▶ [What you will do]: Reproduce the lines below exactly. Begin with the first, end with the line containing "This subsection is", and leave out the pictures.

[Dataset records Boundary: Start]

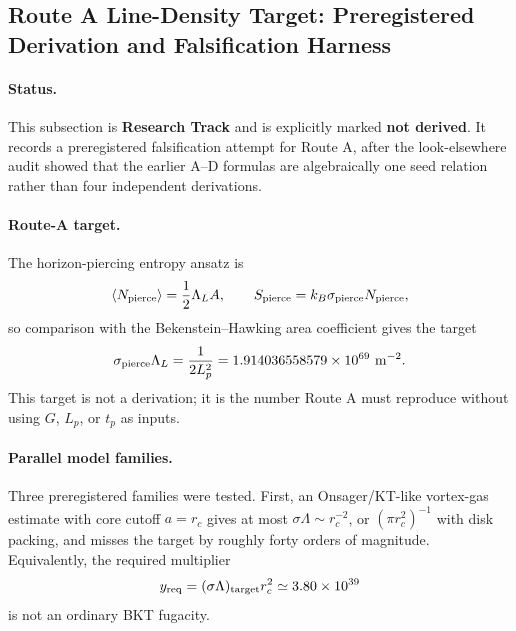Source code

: 
\subsection{Route A Line-Density Target: Preregistered Derivation and Falsification Harness}
\label{sec:routeA_preregistered_falsification}

\paragraph{Status.}
This subsection is \textbf{Research Track} and is explicitly marked
\textbf{not derived}.  It records a preregistered falsification attempt for
Route A, after the look-elsewhere audit showed that the earlier A--D formulas
are algebraically one seed relation rather than four independent derivations.

\paragraph{Route-A target.}
The horizon-piercing entropy ansatz is
\begin{equation}
  \langle N_{\rm pierce}\rangle = {1\over 2}\Lambda_L A,
  \qquad
  S_{\rm pierce}=k_B\sigma_{\rm pierce}N_{\rm pierce},
\end{equation}
so comparison with the Bekenstein--Hawking area coefficient gives the target
\begin{equation}
  \sigma_{\rm pierce}\Lambda_L
  = {1\over 2L_p^2}
  = 1.914036558579\times10^{69}\ {\rm m^{-2}}.
\end{equation}
This target is not a derivation; it is the number Route A must reproduce
without using $G$, $L_p$, or $t_p$ as inputs.

\paragraph{Parallel model families.}
Three preregistered families were tested.
First, an Onsager/KT-like vortex-gas estimate with core cutoff $a=r_c$ gives
at most $\sigma\Lambda\sim r_c^{-2}$, or $(\pi r_c^2)^{-1}$ with disk packing,
and misses the target by roughly forty orders of magnitude.  Equivalently, the
required multiplier
\begin{equation}
  y_{\rm req}=(\sigma\Lambda)_{\rm target}r_c^2
  \simeq 3.80\times10^{39}
\end{equation}
is not an ordinary BKT fugacity.


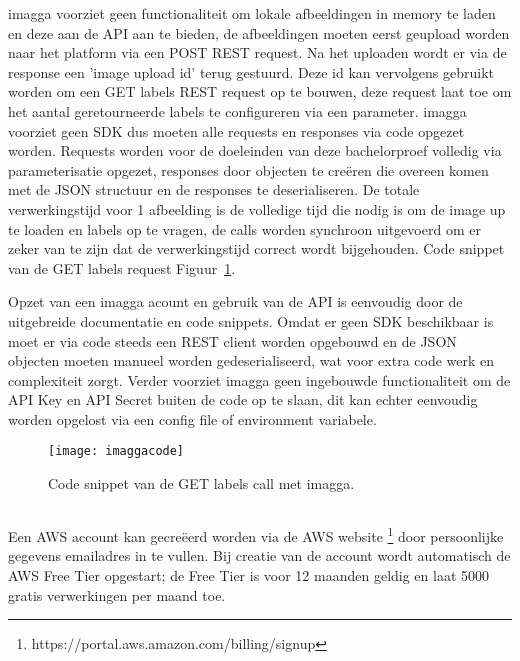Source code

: imagga voorziet geen functionaliteit om lokale afbeeldingen in memory te laden en deze aan de API aan te bieden, de afbeeldingen moeten eerst geupload worden naar het platform via een POST REST request. Na het uploaden wordt er via de response een 'image upload id' terug gestuurd. Deze id kan vervolgens gebruikt worden om een GET labels REST request op te bouwen, deze request laat toe om het aantal geretourneerde labels te configureren via een parameter. imagga voorziet geen SDK dus moeten alle requests en responses via code opgezet worden. Requests worden voor de doeleinden van deze bachelorproef volledig via parameterisatie opgezet, responses door objecten te creëren die overeen komen met de JSON structuur en de responses te deserialiseren. De totale verwerkingstijd voor 1 afbeelding is de volledige tijd die nodig is om de image up te loaden en labels op te vragen, de calls worden synchroon uitgevoerd om er zeker van te zijn dat de verwerkingstijd correct wordt bijgehouden. Code snippet van de GET labels request Figuur~\ref{fig:imaggacode}.

Opzet van een imagga acount en gebruik van de API is eenvoudig door de uitgebreide documentatie en code snippets. Omdat er geen SDK beschikbaar is moet er via code steeds een REST client worden opgebouwd en de JSON objecten moeten manueel worden gedeserialiseerd, wat voor extra code werk en complexiteit zorgt. Verder voorziet imagga geen ingebouwde functionaliteit om de API Key en API Secret buiten de code op te slaan, dit kan echter eenvoudig worden opgelost via een config file of environment variabele.

\begin{figure}
    \centering
    \texttt{[image: imaggacode]}
    \caption{Code snippet van de GET labels call met imagga.}
    \label{fig:imaggacode}
\end{figure}

\subsection{}
\label{sec:integration-AWS}
Een AWS account kan gecreëerd worden via de AWS website \footnote{https://portal.aws.amazon.com/billing/signup} door persoonlijke gegevens emailadres in te vullen. Bij creatie van de account wordt automatisch de AWS Free Tier opgestart; de Free Tier is voor 12 maanden geldig en laat 5000 gratis verwerkingen per maand toe.

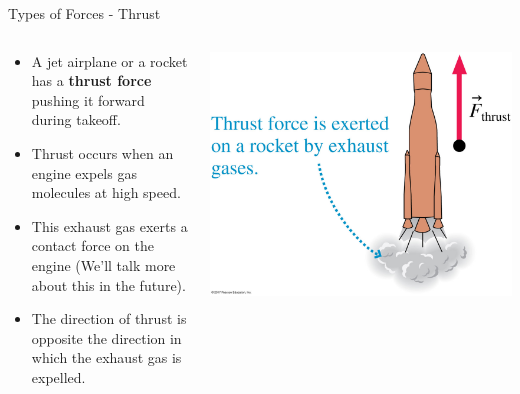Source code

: \documentclass{beamer}
\begin{document}
\begin{frame}{Types of Forces - Thrust}
\begin{columns}
\begin{column}{0.6\textwidth}
\begin{itemize}
   \item A jet airplane or a rocket has a {\bf thrust force} pushing it forward during takeoff.
   \item Thrust occurs when an engine expels gas molecules at high speed.
   \item This exhaust gas exerts a contact force on the engine (We'll talk more about this in the future).
   \item The direction of thrust is opposite the direction in which the exhaust gas is expelled.
\end{itemize}
\end{column}
\begin{column}{0.4\textwidth}
\begin{center}
   \includegraphics[width=\textwidth]{../figures/05_10_Figure.jpg}
\end{center}
\end{column}
\end{columns}
\end{frame}
\end{document}
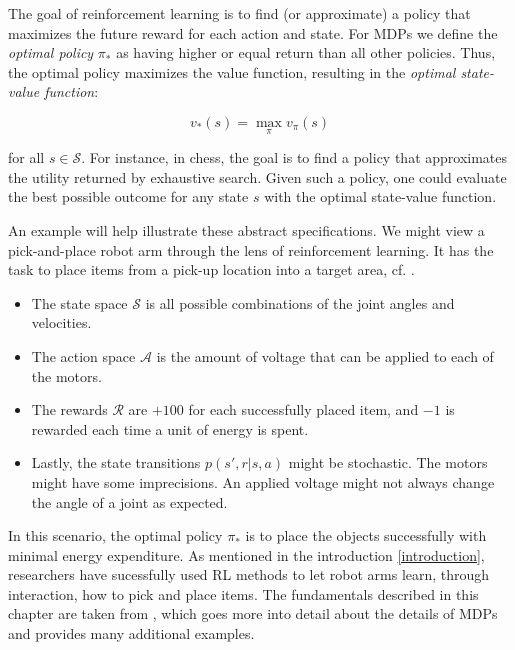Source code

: The goal of reinforcement learning is to find (or approximate) a policy that maximizes the future reward for each action and state. For MDPs we define the \textit{optimal policy} $\pi_*$ as having higher or equal return than all other policies. Thus, the optimal policy maximizes the value function, resulting in the \textit{optimal state-value function}:

\begin{equation}
    v_{*}(s) = \max_{\pi} v_{\pi}(s)
\end{equation}

for all $s \in \mathcal{S}$. For instance, in chess, the goal is to find a policy that approximates the utility returned by exhaustive search. Given such a policy, one could evaluate the best possible outcome for any state $s$ with the optimal state-value function.

An example will help illustrate these abstract specifications. We might view a pick-and-place robot arm through the lens of reinforcement learning. It has the task to place items from a pick-up location into a target area, cf. \cite{noauthor_examples_nodate}.

\begin{itemize}
    \item The state space $ \mathcal{S} $ is all possible combinations of the joint angles and velocities.
    \item The action space $ \mathcal{A} $ is the amount of voltage that can be applied to each of the motors.
    \item The rewards $ \mathcal{R} $ are $+100$ for each successfully placed item, and $-1$ is rewarded each time a unit of energy is spent.
    \item Lastly, the state transitions $p(s', r | s, a)$ might be stochastic. The motors might have some imprecisions. An applied voltage might not always change the angle of a joint as expected.
\end{itemize}

In this scenario, the optimal policy $ \pi_* $ is to place the objects successfully with minimal energy expenditure. As mentioned in the introduction \ref{introduction}, researchers have sucessfully used RL methods to let robot arms learn, through interaction, how to pick and place items. The fundamentals described in this chapter are taken from \cite[p. 47ff.]{sutton_reinforcement_2018}, which goes more into detail about the details of MDPs and provides many additional examples.

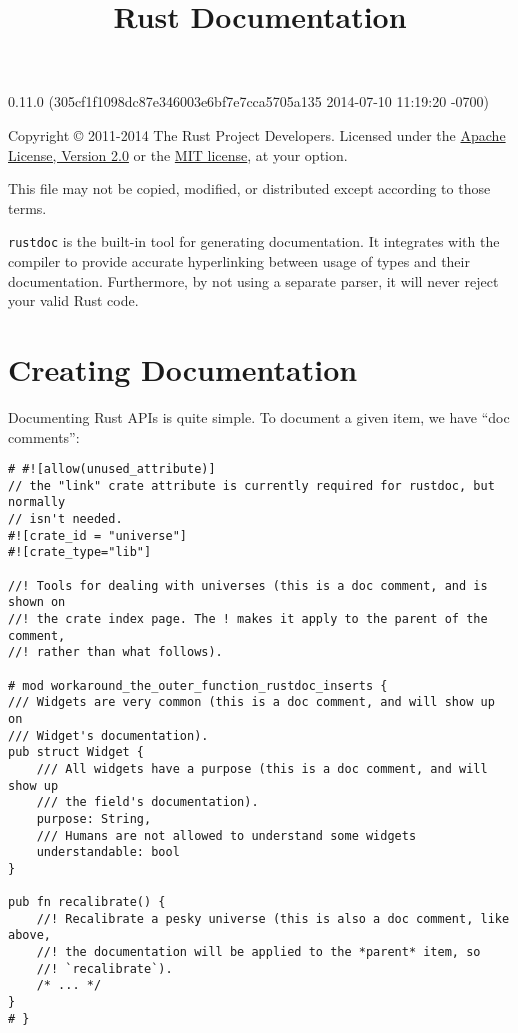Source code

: \documentclass[]{article}
\title{Rust Documentation}
\begin{document}
\maketitle

0.11.0 (305cf1f1098dc87e346003e6bf7e7cca5705a135 2014-07-10 11:19:20 -0700)

Copyright © 2011-2014 The Rust Project Developers. Licensed under the
\href{http://www.apache.org/licenses/LICENSE-2.0}{Apache License,
Version 2.0} or the \href{http://opensource.org/licenses/MIT}{MIT
license}, at your option.

This file may not be copied, modified, or distributed except according
to those terms.

{
\hypersetup{linkcolor=black}
\setcounter{tocdepth}{3}
\tableofcontents
}
\texttt{rustdoc} is the built-in tool for generating documentation. It
integrates with the compiler to provide accurate hyperlinking between
usage of types and their documentation. Furthermore, by not using a
separate parser, it will never reject your valid Rust code.

\section{Creating Documentation}\label{creating-documentation}

Documenting Rust APIs is quite simple. To document a given item, we have
``doc comments'':

\begin{verbatim}
# #![allow(unused_attribute)]
// the "link" crate attribute is currently required for rustdoc, but normally
// isn't needed.
#![crate_id = "universe"]
#![crate_type="lib"]

//! Tools for dealing with universes (this is a doc comment, and is shown on
//! the crate index page. The ! makes it apply to the parent of the comment,
//! rather than what follows).

# mod workaround_the_outer_function_rustdoc_inserts {
/// Widgets are very common (this is a doc comment, and will show up on
/// Widget's documentation).
pub struct Widget {
    /// All widgets have a purpose (this is a doc comment, and will show up
    /// the field's documentation).
    purpose: String,
    /// Humans are not allowed to understand some widgets
    understandable: bool
}

pub fn recalibrate() {
    //! Recalibrate a pesky universe (this is also a doc comment, like above,
    //! the documentation will be applied to the *parent* item, so
    //! `recalibrate`).
    /* ... */
}
# }
\end{verbatim}
\end{document}
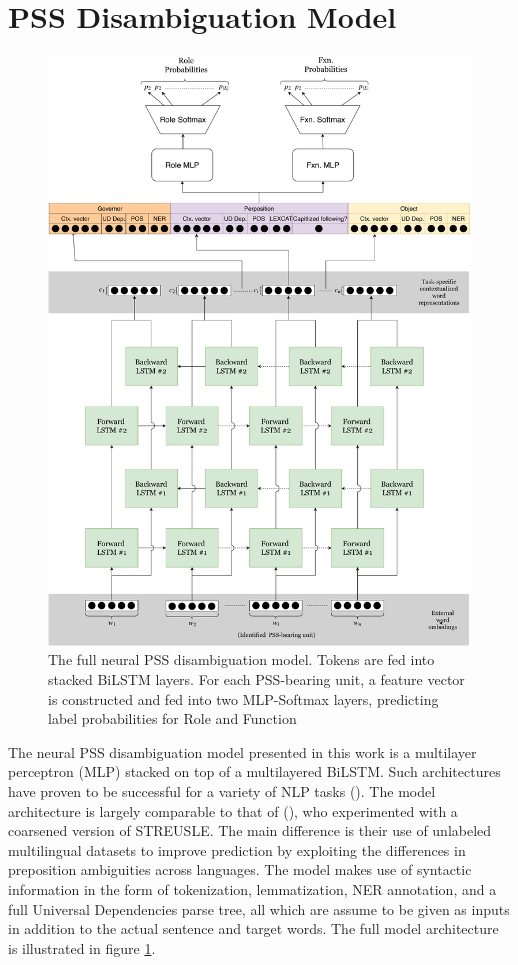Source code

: \section{PSS Disambiguation Model} \label{sec:pssdisambg}

\begin{figure}
    \centering\small
    \includegraphics[width=\textwidth]{Figures/pssmodel.pdf}
    \caption{The full neural PSS disambiguation model. Tokens are fed into stacked BiLSTM layers. For each PSS-bearing unit, a feature vector is constructed and fed into two MLP-Softmax layers, predicting label probabilities for Role and Function}
    \label{fig:pssmodel}
\end{figure}

The neural PSS disambiguation model presented in this work is a multilayer perceptron (MLP) stacked on top of a multilayered BiLSTM. Such architectures have proven to be successful for a variety of NLP tasks (\cite{kiperwasser16simple, elmo}). The model architecture is largely comparable to that of (\cite{gonen16semi}), who experimented with a coarsened version of STREUSLE. The main difference is their use of unlabeled multilingual datasets to improve prediction by exploiting the differences in preposition ambiguities across languages. The model makes use of syntactic information in the form of tokenization, lemmatization, NER annotation, and a full Universal Dependencies parse tree, all which are assume to be given as inputs in addition to the actual sentence and target words.  The full model architecture is illustrated in figure \ref{fig:pssmodel}. 

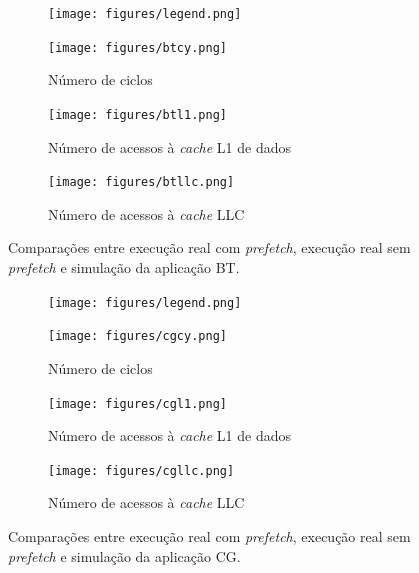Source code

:\documentclass[12pt]{article}
\begin{document}
\begin{figure}[t!]
  \hspace{+25mm}
  \begin{subfigure}{0.33\textwidth}
    \centering
        \texttt{[image: figures/legend.png]}
    \label{fig:btleg}
  \end{subfigure}
  \vspace{-5mm}

  \begin{subfigure}{0.33\textwidth}
    \centering
    \vspace{-4.5mm}
        \texttt{[image: figures/btcy.png]}
    \caption{Número de ciclos}
    \label{fig:btcycles}
  \end{subfigure}%
  \begin{subfigure}{0.33\textwidth}
    \centering	
        \texttt{[image: figures/btl1.png]}
    \caption{Número de acessos à \textit{cache} L1 de dados}
    \label{fig:btl1}
  \end{subfigure}%
  \begin{subfigure}{0.33\textwidth}
    \centering	
        \texttt{[image: figures/btllc.png]}
    \caption{Número de acessos à \textit{cache} LLC}
    \label{fig:btllc}
  \end{subfigure}
  
  \caption{Comparações entre execução real com \textit{prefetch}, execução real sem \textit{prefetch} e simulação da aplicação BT.}
  \label{ref:bt}
\end{figure}

\begin{figure}[t!]
  \hspace{+25mm}
  \begin{subfigure}{0.33\textwidth}
    \centering
        \texttt{[image: figures/legend.png]}
    \label{fig:cgleg}
  \end{subfigure}
  \vspace{-5mm}

  \begin{subfigure}{0.33\textwidth}
    \centering
    \vspace{-4.mm}
        \texttt{[image: figures/cgcy.png]}
    \caption{Número de ciclos}
    \label{fig:cgcycles}
  \end{subfigure}%
  \begin{subfigure}{0.33\textwidth}
    \centering	
        \texttt{[image: figures/cgl1.png]}
    \caption{Número de acessos à \textit{cache} L1 de dados}
    \label{fig:cgl1}
  \end{subfigure}%
  \begin{subfigure}{0.33\textwidth}
    \centering	
        \texttt{[image: figures/cgllc.png]}
    \caption{Número de acessos à \textit{cache} LLC}
    \label{fig:cgllc}
  \end{subfigure}
  
  \caption{Comparações entre execução real com \textit{prefetch}, execução real sem \textit{prefetch} e simulação da aplicação CG.}
  \label{ref:cg}
\end{figure}
\end{document}
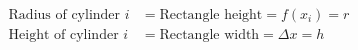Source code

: \documentclass[preview]{standalone}
\begin{document}
\begin{align*}
\text{Radius of cylinder }i&=\text{Rectangle height}=f(x_i)=r \\\text{Height of cylinder }i&=\text{Rectangle width}=\Delta x=h
\end{align*}
\end{document}
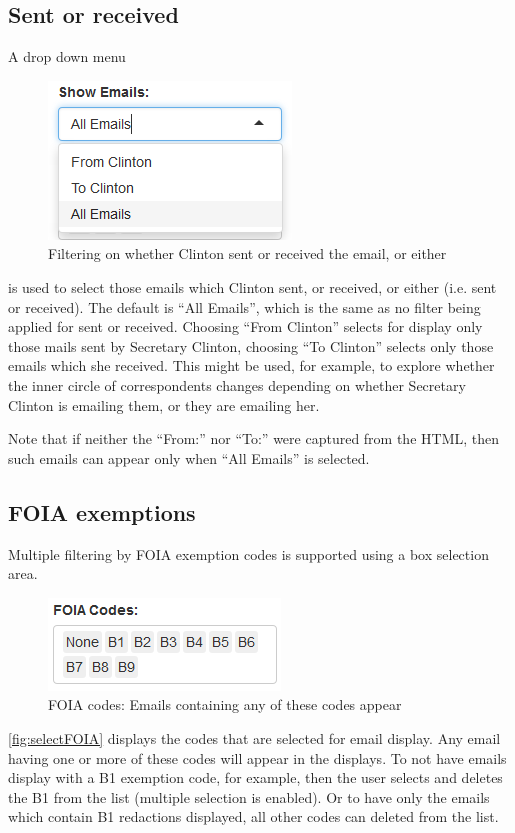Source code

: \documentclass[journal]{vgtc}                %
\begin{document}
\subsection{Sent or received}
A drop down menu 
\begin{figure}[h]
\begin{center}
\includegraphics[width=0.35\linewidth]{ToFromImage}
\caption{Filtering on whether Clinton sent or received the email, or either}
\label{fig:toFromFilter}
\end{center}
\end{figure}
is used to select those emails which Clinton sent, or received, or either (i.e. sent or received).  The default is ``All Emails'', which is the same as no filter being applied for sent or received.  Choosing ``From Clinton'' selects for display only those mails sent by Secretary Clinton, choosing ``To  Clinton'' selects only those emails which she received.  This might be used, for example, to explore whether the inner circle of correspondents changes depending on whether Secretary Clinton is emailing them, or they are emailing her.

Note that if neither the ``From:''  nor ``To:''  were captured from the HTML, then such emails can appear only when ``All Emails'' is selected.


\subsection{FOIA exemptions}
Multiple filtering by FOIA exemption codes is supported using a box selection area. 
\begin{figure}[h]
\begin{center}
\includegraphics[width=0.55\linewidth]{FOIABoxImage}
\caption{FOIA codes:  Emails containing any of these codes appear}
\label{fig:selectFOIA}
\end{center}
\end{figure}
\autoref{fig:selectFOIA} displays the codes that are selected for email display.  Any email having one or more of these codes will appear in the displays.  To not have emails display with a B1 exemption code, for example, then the user selects and deletes the B1 from the list (multiple selection is enabled).  Or to have only the emails which  contain B1 redactions displayed, all other codes can deleted from the list.  
\end{document}
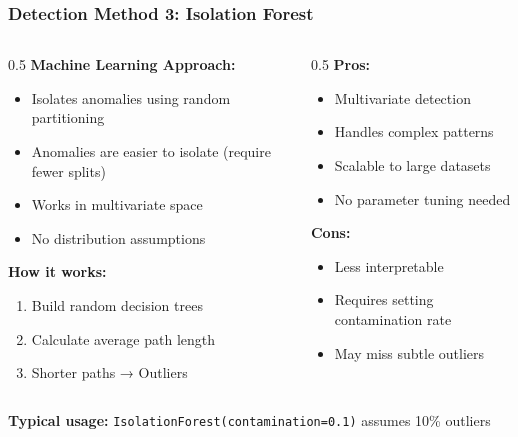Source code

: \documentclass[aspectratio=169]{beamer}
\begin{document}
\begin{frame}
\frametitle{Detection Method 3: Isolation Forest}

\begin{columns}[T]
    \begin{column}{0.5\textwidth}
        \textbf{Machine Learning Approach:}
        \begin{itemize}
            \item Isolates anomalies using random partitioning
            \item Anomalies are easier to isolate (require fewer splits)
            \item Works in multivariate space
            \item No distribution assumptions
        \end{itemize}

        \vspace{0.3cm}

        \textbf{How it works:}
        \begin{enumerate}
            \item Build random decision trees
            \item Calculate average path length
            \item Shorter paths → Outliers
        \end{enumerate}
    \end{column}
    \begin{column}{0.5\textwidth}
        \textbf{Pros:}
        \begin{itemize}
            \item Multivariate detection
            \item Handles complex patterns
            \item Scalable to large datasets
            \item No parameter tuning needed
        \end{itemize}

        \vspace{0.3cm}

        \textbf{Cons:}
        \begin{itemize}
            \item Less interpretable
            \item Requires setting contamination rate
            \item May miss subtle outliers
        \end{itemize}
    \end{column}
\end{columns}

\vspace{0.3cm}

\textbf{Typical usage:} \texttt{IsolationForest(contamination=0.1)} assumes 10\% outliers

\end{frame}
\end{document}
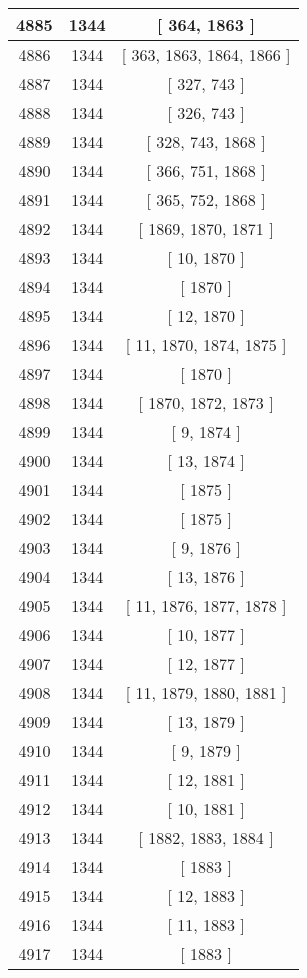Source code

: \begin{center}
\begin{longtable}[H]{|| c c c ||}
\hline
4885 & 1344 & [ 364, 1863 ] \\ 
\hline
4886 & 1344 & [ 363, 1863, 1864, 1866 ] \\ 
\hline
4887 & 1344 & [ 327, 743 ] \\ 
\hline
4888 & 1344 & [ 326, 743 ] \\ 
\hline
4889 & 1344 & [ 328, 743, 1868 ] \\ 
\hline
4890 & 1344 & [ 366, 751, 1868 ] \\ 
\hline
4891 & 1344 & [ 365, 752, 1868 ] \\ 
\hline
4892 & 1344 & [ 1869, 1870, 1871 ] \\ 
\hline
4893 & 1344 & [ 10, 1870 ] \\ 
\hline
4894 & 1344 & [ 1870 ] \\ 
\hline
4895 & 1344 & [ 12, 1870 ] \\ 
\hline
4896 & 1344 & [ 11, 1870, 1874, 1875 ] \\ 
\hline
4897 & 1344 & [ 1870 ] \\ 
\hline
4898 & 1344 & [ 1870, 1872, 1873 ] \\ 
\hline
4899 & 1344 & [ 9, 1874 ] \\ 
\hline
4900 & 1344 & [ 13, 1874 ] \\ 
\hline
4901 & 1344 & [ 1875 ] \\ 
\hline
4902 & 1344 & [ 1875 ] \\ 
\hline
4903 & 1344 & [ 9, 1876 ] \\ 
\hline
4904 & 1344 & [ 13, 1876 ] \\ 
\hline
4905 & 1344 & [ 11, 1876, 1877, 1878 ] \\ 
\hline
4906 & 1344 & [ 10, 1877 ] \\ 
\hline
4907 & 1344 & [ 12, 1877 ] \\ 
\hline
4908 & 1344 & [ 11, 1879, 1880, 1881 ] \\ 
\hline
4909 & 1344 & [ 13, 1879 ] \\ 
\hline
4910 & 1344 & [ 9, 1879 ] \\ 
\hline
4911 & 1344 & [ 12, 1881 ] \\ 
\hline
4912 & 1344 & [ 10, 1881 ] \\ 
\hline
4913 & 1344 & [ 1882, 1883, 1884 ] \\ 
\hline
4914 & 1344 & [ 1883 ] \\ 
\hline
4915 & 1344 & [ 12, 1883 ] \\ 
\hline
4916 & 1344 & [ 11, 1883 ] \\ 
\hline
4917 & 1344 & [ 1883 ] \\ 

\end{longtable}
\end{center}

[Dataset records Boundary: End]

▶ [Output below]:
Source code

: 
\subsection{Route A Line-Density Target: Preregistered Derivation and Falsification Harness}
\label{sec:routeA_preregistered_falsification}

\paragraph{Status.}
This subsection is \textbf{Research Track} and is explicitly marked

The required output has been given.